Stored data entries

=-=-=-=-=

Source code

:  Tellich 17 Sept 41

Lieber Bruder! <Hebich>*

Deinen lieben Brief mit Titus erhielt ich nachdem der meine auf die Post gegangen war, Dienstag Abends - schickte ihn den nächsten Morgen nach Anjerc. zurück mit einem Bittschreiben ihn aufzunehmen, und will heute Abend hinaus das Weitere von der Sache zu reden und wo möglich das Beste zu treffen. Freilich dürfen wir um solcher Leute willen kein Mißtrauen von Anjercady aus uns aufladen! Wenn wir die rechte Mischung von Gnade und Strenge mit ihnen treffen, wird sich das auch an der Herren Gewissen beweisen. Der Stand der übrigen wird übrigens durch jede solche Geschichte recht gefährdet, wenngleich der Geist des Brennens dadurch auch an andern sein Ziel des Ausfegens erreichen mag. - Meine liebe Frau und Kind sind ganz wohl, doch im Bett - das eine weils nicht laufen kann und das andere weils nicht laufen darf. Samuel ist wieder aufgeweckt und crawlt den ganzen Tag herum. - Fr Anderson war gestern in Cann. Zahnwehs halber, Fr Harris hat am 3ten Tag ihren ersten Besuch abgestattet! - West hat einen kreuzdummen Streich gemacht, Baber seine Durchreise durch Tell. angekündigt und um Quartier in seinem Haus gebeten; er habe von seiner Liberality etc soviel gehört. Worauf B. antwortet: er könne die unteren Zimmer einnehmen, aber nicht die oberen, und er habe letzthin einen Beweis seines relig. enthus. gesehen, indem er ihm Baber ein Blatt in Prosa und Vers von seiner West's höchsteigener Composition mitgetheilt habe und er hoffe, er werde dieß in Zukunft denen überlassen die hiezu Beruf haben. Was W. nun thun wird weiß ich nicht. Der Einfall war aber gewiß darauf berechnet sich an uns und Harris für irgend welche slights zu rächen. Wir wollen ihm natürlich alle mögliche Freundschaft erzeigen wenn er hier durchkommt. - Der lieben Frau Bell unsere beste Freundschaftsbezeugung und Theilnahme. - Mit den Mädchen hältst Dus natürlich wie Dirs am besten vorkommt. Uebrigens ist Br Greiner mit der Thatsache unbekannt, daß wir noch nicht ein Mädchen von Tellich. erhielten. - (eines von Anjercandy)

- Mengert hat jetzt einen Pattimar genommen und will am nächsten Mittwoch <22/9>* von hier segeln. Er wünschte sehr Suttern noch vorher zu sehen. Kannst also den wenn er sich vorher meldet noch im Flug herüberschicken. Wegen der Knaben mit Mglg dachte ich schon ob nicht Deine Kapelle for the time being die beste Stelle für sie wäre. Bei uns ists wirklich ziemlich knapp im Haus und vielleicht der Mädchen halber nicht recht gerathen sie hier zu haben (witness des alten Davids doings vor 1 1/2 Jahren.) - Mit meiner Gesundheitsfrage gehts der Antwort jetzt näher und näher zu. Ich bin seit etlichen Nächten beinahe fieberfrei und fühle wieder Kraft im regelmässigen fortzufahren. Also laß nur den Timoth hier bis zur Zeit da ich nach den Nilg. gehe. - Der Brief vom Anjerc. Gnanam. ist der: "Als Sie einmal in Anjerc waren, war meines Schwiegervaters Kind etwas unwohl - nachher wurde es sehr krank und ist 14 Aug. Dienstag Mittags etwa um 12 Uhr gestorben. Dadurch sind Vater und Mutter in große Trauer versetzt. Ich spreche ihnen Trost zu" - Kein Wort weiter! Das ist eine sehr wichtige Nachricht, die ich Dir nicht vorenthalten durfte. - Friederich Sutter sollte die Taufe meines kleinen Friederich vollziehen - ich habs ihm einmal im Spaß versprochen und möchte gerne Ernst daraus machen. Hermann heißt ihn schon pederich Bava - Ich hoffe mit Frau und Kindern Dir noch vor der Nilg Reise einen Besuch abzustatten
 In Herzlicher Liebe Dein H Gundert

=-=-=-=-=

Your goal:
All entries are to be returned word for word.

Written solution:
Source code

:  Tellich 17 Sept 41

Lieber Bruder! <Hebich>*

Deinen lieben Brief mit Titus erhielt ich nachdem der meine auf die Post gegangen war, Dienstag Abends - schickte ihn den nächsten Morgen nach Anjerc. zurück mit einem Bittschreiben ihn aufzunehmen, und will heute Abend hinaus das Weitere von der Sache zu reden und wo möglich das Beste zu treffen. Freilich dürfen wir um solcher Leute willen kein Mißtrauen von Anjercady aus uns aufladen! Wenn wir die rechte Mischung von Gnade und Strenge mit ihnen treffen, wird sich das auch an der Herren Gewissen beweisen. Der Stand der übrigen wird übrigens durch jede solche Geschichte recht gefährdet, wenngleich der Geist des Brennens dadurch auch an andern sein Ziel des Ausfegens erreichen mag. - Meine liebe Frau und Kind sind ganz wohl, doch im Bett - das eine weils nicht laufen kann und das andere weils nicht laufen darf. Samuel ist wieder aufgeweckt und crawlt den ganzen Tag herum. - Fr Anderson war gestern in Cann. Zahnwehs halber, Fr Harris hat am 3ten Tag ihren ersten Besuch abgestattet! - West hat einen kreuzdummen Streich gemacht, Baber seine Durchreise durch Tell. angekündigt und um Quartier in seinem Haus gebeten; er habe von seiner Liberality etc soviel gehört. Worauf B. antwortet: er könne die unteren Zimmer einnehmen, aber nicht die oberen, und er habe letzthin einen Beweis seines relig. enthus. gesehen, indem er ihm Baber ein Blatt in Prosa und Vers von seiner West's höchsteigener Composition mitgetheilt habe und er hoffe, er werde dieß in Zukunft denen überlassen die hiezu Beruf haben. Was W. nun thun wird weiß ich nicht. Der Einfall war aber gewiß darauf berechnet sich an uns und Harris für irgend welche slights zu rächen. Wir wollen ihm natürlich alle mögliche Freundschaft erzeigen wenn er hier durchkommt. - Der lieben Frau Bell unsere beste Freundschaftsbezeugung und Theilnahme. - Mit den Mädchen hältst Dus natürlich wie Dirs am besten vorkommt. Uebrigens ist Br Greiner mit der Thatsache unbekannt, daß wir noch nicht ein Mädchen von Tellich. erhielten. - (eines von Anjercandy)

- Mengert hat jetzt einen Pattimar genommen und will am nächsten Mittwoch <22/9>* von hier segeln. Er wünschte sehr Suttern noch vorher zu sehen. Kannst also den wenn er sich vorher meldet noch im Flug herüberschicken. Wegen der Knaben mit Mglg dachte ich schon ob nicht Deine Kapelle for the time being die beste Stelle für sie wäre. Bei uns ists wirklich ziemlich knapp im Haus und vielleicht der Mädchen halber nicht recht gerathen sie hier zu haben (witness des alten Davids doings vor 1 1/2 Jahren.) - Mit meiner Gesundheitsfrage gehts der Antwort jetzt näher und näher zu. Ich bin seit etlichen Nächten beinahe fieberfrei und fühle wieder Kraft im regelmässigen fortzufahren. Also laß nur den Timoth hier bis zur Zeit da ich nach den Nilg. gehe. - Der Brief vom Anjerc. Gnanam. ist der: "Als Sie einmal in Anjerc waren, war meines Schwiegervaters Kind etwas unwohl - nachher wurde es sehr krank und ist 14 Aug. Dienstag Mittags etwa um 12 Uhr gestorben. Dadurch sind Vater und Mutter in große Trauer versetzt. Ich spreche ihnen Trost zu" - Kein Wort weiter! Das ist eine sehr wichtige Nachricht, die ich Dir nicht vorenthalten durfte. - Friederich Sutter sollte die Taufe meines kleinen Friederich vollziehen - ich habs ihm einmal im Spaß versprochen und möchte gerne Ernst daraus machen. Hermann heißt ihn schon pederich Bava - Ich hoffe mit Frau und Kindern Dir noch vor der Nilg Reise einen Besuch abzustatten
 In Herzlicher Liebe Dein H Gundert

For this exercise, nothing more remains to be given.